Петр и Алексей - Дмитрий Мережковский
Шрифт:
Интервал:
Закладка:
Такая тоска напала на Алешу, что он готов был размозжить себе голову о стену.
Вдруг, в темноте, кто-то сзади подкрался к нему, накинул на плечи шубу, потом опустился перед ним на колени и начал целовать ему руки-точно лизал их ласковый пес.
То был старый солдат Преображенской гвардии, случайный товарищ Алеши по караулу, тайный раскольник.
Старик смотрел ему в глаза с такою любовью, что, видно, готов был за него отдать душу свою, и плакал, и шептал, словно молился за него.
– Государь царевич, свет ты наш батюшка, солнышко красное! Сиротка бедненький-ни отца, ни матери. Сохрани тебя Отец Небесный, Матерь Пречистая!..
Отец бивал Алешу не раз, и без чинов кулаками, и по чину дубинкою. Царь делал все по-новому, а сына бил по-старому, по Домострою о. Сильвестра, советника царя Грозного, сыноубийцы:
«Не дай сыну власти в юности, но сокруши ребро, донележе ростет; аще бо жезлом его биеши, то не умрет, но здравее будет».
Алеша чувствовал животный страх побоев – «убьет, искалечит» – но к душевной боли и стыду привык. Порой загоралась в нем злобная радость. "Ну, что ж, бей!
Не меня, себя срамишь"– как будто говорил он отцу, глядя на него бесконечно-покорным и бесконечно-дерзким взглядом.
Но, должно быть, отец догадался об этом; он прекратил побои и придумал злейшее: перестал говорить с ним вовсе. Когда Алеша сам заговаривал, – молчал, точно не слышал, и глядел на него, как на пустое место. Молчание длилось недели, месяцы, годы. Он чувствовал его всегда, везде, и с каждым днем оно становилось все нестерпимее. Оскорбительнее всякой брани, страшнее всяких побоев. Оно казалось ему медленным убийством – такою жестокостью, которой не простят ни люди, ни Бог.
Это молчание было конец всего. Дальше – ничего, кроме мрака, и во мраке – мертвое, неподвижное, точно каменная маска, лицо батюшки, каким видел он его в последний раз. И мертвые слова из мертвых уст: «Яко уд гангренный отсеку, как со злодеем поступлю!»….
Нить воспоминаний оборвалась. Он очнулся и открыл глаза. Ночь все так же тиха; так же синеют белые башни соборов; золотые главы тускло серебрятся в черном звездном небе; млечный путь слабо мерцает. И в дуновении горней свежести, ровном, как дыхание спящего, с неба на землю сходит предчувствие вечного сна – тишина бесконечная.
Царевич испытывал в это мгновение как будто усталость всей своей жизни; спину, руки, ноги, все члены ломило; кости ныли от усталости.
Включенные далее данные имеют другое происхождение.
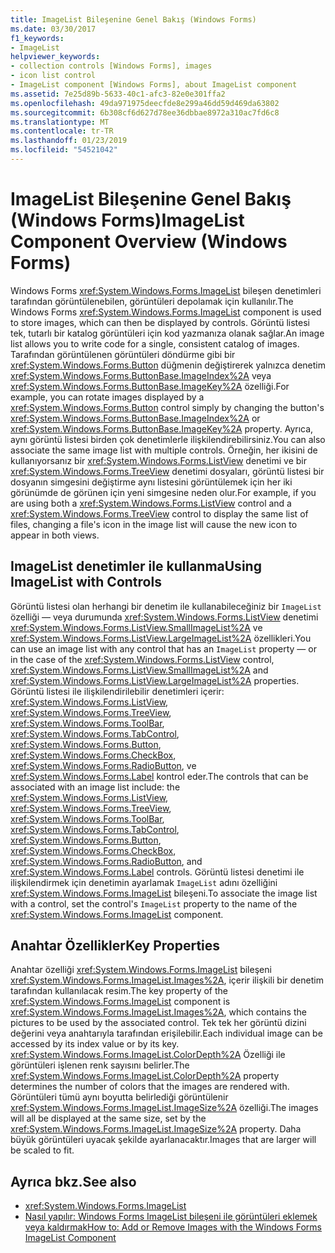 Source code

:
 ```yaml
---
title: ImageList Bileşenine Genel Bakış (Windows Forms)
ms.date: 03/30/2017
f1_keywords:
- ImageList
helpviewer_keywords:
- collection controls [Windows Forms], images
- icon list control
- ImageList component [Windows Forms], about ImageList component
ms.assetid: 7e25d89b-5633-40c1-afc3-82e0e301ffa2
ms.openlocfilehash: 49da971975deecfde8e299a46dd59d469da63802
ms.sourcegitcommit: 6b308cf6d627d78ee36dbbae8972a310ac7fd6c8
ms.translationtype: MT
ms.contentlocale: tr-TR
ms.lasthandoff: 01/23/2019
ms.locfileid: "54521042"
---
```

# <a name="imagelist-component-overview-windows-forms"></a><span data-ttu-id="6a0ed-102">ImageList Bileşenine Genel Bakış (Windows Forms)</span><span class="sxs-lookup"><span data-stu-id="6a0ed-102">ImageList Component Overview (Windows Forms)</span></span>

<span data-ttu-id="6a0ed-103">Windows Forms <xref:System.Windows.Forms.ImageList> bileşen denetimleri tarafından görüntülenebilen, görüntüleri depolamak için kullanılır.</span><span class="sxs-lookup"><span data-stu-id="6a0ed-103">The Windows Forms <xref:System.Windows.Forms.ImageList> component is used to store images, which can then be displayed by controls.</span></span> <span data-ttu-id="6a0ed-104">Görüntü listesi tek, tutarlı bir katalog görüntüleri için kod yazmanıza olanak sağlar.</span><span class="sxs-lookup"><span data-stu-id="6a0ed-104">An image list allows you to write code for a single, consistent catalog of images.</span></span> <span data-ttu-id="6a0ed-105">Tarafından görüntülenen görüntüleri döndürme gibi bir <xref:System.Windows.Forms.Button> düğmenin değiştirerek yalnızca denetim <xref:System.Windows.Forms.ButtonBase.ImageIndex%2A> veya <xref:System.Windows.Forms.ButtonBase.ImageKey%2A> özelliği.</span><span class="sxs-lookup"><span data-stu-id="6a0ed-105">For example, you can rotate images displayed by a <xref:System.Windows.Forms.Button> control simply by changing the button's <xref:System.Windows.Forms.ButtonBase.ImageIndex%2A> or <xref:System.Windows.Forms.ButtonBase.ImageKey%2A> property.</span></span> <span data-ttu-id="6a0ed-106">Ayrıca, aynı görüntü listesi birden çok denetimlerle ilişkilendirebilirsiniz.</span><span class="sxs-lookup"><span data-stu-id="6a0ed-106">You can also associate the same image list with multiple controls.</span></span> <span data-ttu-id="6a0ed-107">Örneğin, her ikisini de kullanıyorsanız bir <xref:System.Windows.Forms.ListView> denetimi ve bir <xref:System.Windows.Forms.TreeView> denetimi dosyaları, görüntü listesi bir dosyanın simgesini değiştirme aynı listesini görüntülemek için her iki görünümde de görünen için yeni simgesine neden olur.</span><span class="sxs-lookup"><span data-stu-id="6a0ed-107">For example, if you are using both a <xref:System.Windows.Forms.ListView> control and a <xref:System.Windows.Forms.TreeView> control to display the same list of files, changing a file's icon in the image list will cause the new icon to appear in both views.</span></span>

## <a name="using-imagelist-with-controls"></a><span data-ttu-id="6a0ed-108">ImageList denetimler ile kullanma</span><span class="sxs-lookup"><span data-stu-id="6a0ed-108">Using ImageList with Controls</span></span>

<span data-ttu-id="6a0ed-109">Görüntü listesi olan herhangi bir denetim ile kullanabileceğiniz bir `ImageList` özelliği — veya durumunda <xref:System.Windows.Forms.ListView> denetimi <xref:System.Windows.Forms.ListView.SmallImageList%2A> ve <xref:System.Windows.Forms.ListView.LargeImageList%2A> özellikleri.</span><span class="sxs-lookup"><span data-stu-id="6a0ed-109">You can use an image list with any control that has an `ImageList` property — or in the case of the <xref:System.Windows.Forms.ListView> control, <xref:System.Windows.Forms.ListView.SmallImageList%2A> and <xref:System.Windows.Forms.ListView.LargeImageList%2A> properties.</span></span> <span data-ttu-id="6a0ed-110">Görüntü listesi ile ilişkilendirilebilir denetimleri içerir: <xref:System.Windows.Forms.ListView>, <xref:System.Windows.Forms.TreeView>, <xref:System.Windows.Forms.ToolBar>, <xref:System.Windows.Forms.TabControl>, <xref:System.Windows.Forms.Button>, <xref:System.Windows.Forms.CheckBox>, <xref:System.Windows.Forms.RadioButton>, ve <xref:System.Windows.Forms.Label> kontrol eder.</span><span class="sxs-lookup"><span data-stu-id="6a0ed-110">The controls that can be associated with an image list include: the <xref:System.Windows.Forms.ListView>, <xref:System.Windows.Forms.TreeView>, <xref:System.Windows.Forms.ToolBar>, <xref:System.Windows.Forms.TabControl>, <xref:System.Windows.Forms.Button>, <xref:System.Windows.Forms.CheckBox>, <xref:System.Windows.Forms.RadioButton>, and <xref:System.Windows.Forms.Label> controls.</span></span> <span data-ttu-id="6a0ed-111">Görüntü listesi denetimi ile ilişkilendirmek için denetimin ayarlamak `ImageList` adını özelliğini <xref:System.Windows.Forms.ImageList> bileşeni.</span><span class="sxs-lookup"><span data-stu-id="6a0ed-111">To associate the image list with a control, set the control's `ImageList` property to the name of the <xref:System.Windows.Forms.ImageList> component.</span></span>

## <a name="key-properties"></a><span data-ttu-id="6a0ed-112">Anahtar Özellikler</span><span class="sxs-lookup"><span data-stu-id="6a0ed-112">Key Properties</span></span>

<span data-ttu-id="6a0ed-113">Anahtar özelliği <xref:System.Windows.Forms.ImageList> bileşeni <xref:System.Windows.Forms.ImageList.Images%2A>, içerir ilişkili bir denetim tarafından kullanılacak resim.</span><span class="sxs-lookup"><span data-stu-id="6a0ed-113">The key property of the <xref:System.Windows.Forms.ImageList> component is <xref:System.Windows.Forms.ImageList.Images%2A>, which contains the pictures to be used by the associated control.</span></span> <span data-ttu-id="6a0ed-114">Tek tek her görüntü dizini değerini veya anahtarıyla tarafından erişilebilir.</span><span class="sxs-lookup"><span data-stu-id="6a0ed-114">Each individual image can be accessed by its index value or by its key.</span></span> <span data-ttu-id="6a0ed-115"><xref:System.Windows.Forms.ImageList.ColorDepth%2A> Özelliği ile görüntüleri işlenen renk sayısını belirler.</span><span class="sxs-lookup"><span data-stu-id="6a0ed-115">The <xref:System.Windows.Forms.ImageList.ColorDepth%2A> property determines the number of colors that the images are rendered with.</span></span> <span data-ttu-id="6a0ed-116">Görüntüleri tümü aynı boyutta belirlediği görüntülenir <xref:System.Windows.Forms.ImageList.ImageSize%2A> özelliği.</span><span class="sxs-lookup"><span data-stu-id="6a0ed-116">The images will all be displayed at the same size, set by the <xref:System.Windows.Forms.ImageList.ImageSize%2A> property.</span></span> <span data-ttu-id="6a0ed-117">Daha büyük görüntüleri uyacak şekilde ayarlanacaktır.</span><span class="sxs-lookup"><span data-stu-id="6a0ed-117">Images that are larger will be scaled to fit.</span></span>

## <a name="see-also"></a><span data-ttu-id="6a0ed-118">Ayrıca bkz.</span><span class="sxs-lookup"><span data-stu-id="6a0ed-118">See also</span></span>

- <xref:System.Windows.Forms.ImageList>
- [<span data-ttu-id="6a0ed-119">Nasıl yapılır: Windows Forms ImageList bileşeni ile görüntüleri eklemek veya kaldırmak</span><span class="sxs-lookup"><span data-stu-id="6a0ed-119">How to: Add or Remove Images with the Windows Forms ImageList Component</span></span>](../../../../docs/framework/winforms/controls/how-to-add-or-remove-images-with-the-windows-forms-imagelist-component.md)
Хотел встать, но не было сил, только руки поднял к небу и простонал, точно позвал Того, Кто мог ответить:
– Боже мой! Боже мой!..
Но никто не ответил. Молчанье было на земле и на небе, как будто и Отец Небесный покинул его, так же, как земной.
Он закрыл лицо руками, склонился головой на каменную лавку и заплакал, сначала тихо, жалобно, как плачут брошенные дети; потом – все громче и громче, все безумнее. Рыдал и бился головой о камни и кричал от обиды, от возмущения, от ужаса. Плакал о том, что нет отца – и в этом плаче был вопль Голгофы, вечный вопль Сына к Отцу:
Боже Мой, Боже Мой, для чего Ты Меня оставил?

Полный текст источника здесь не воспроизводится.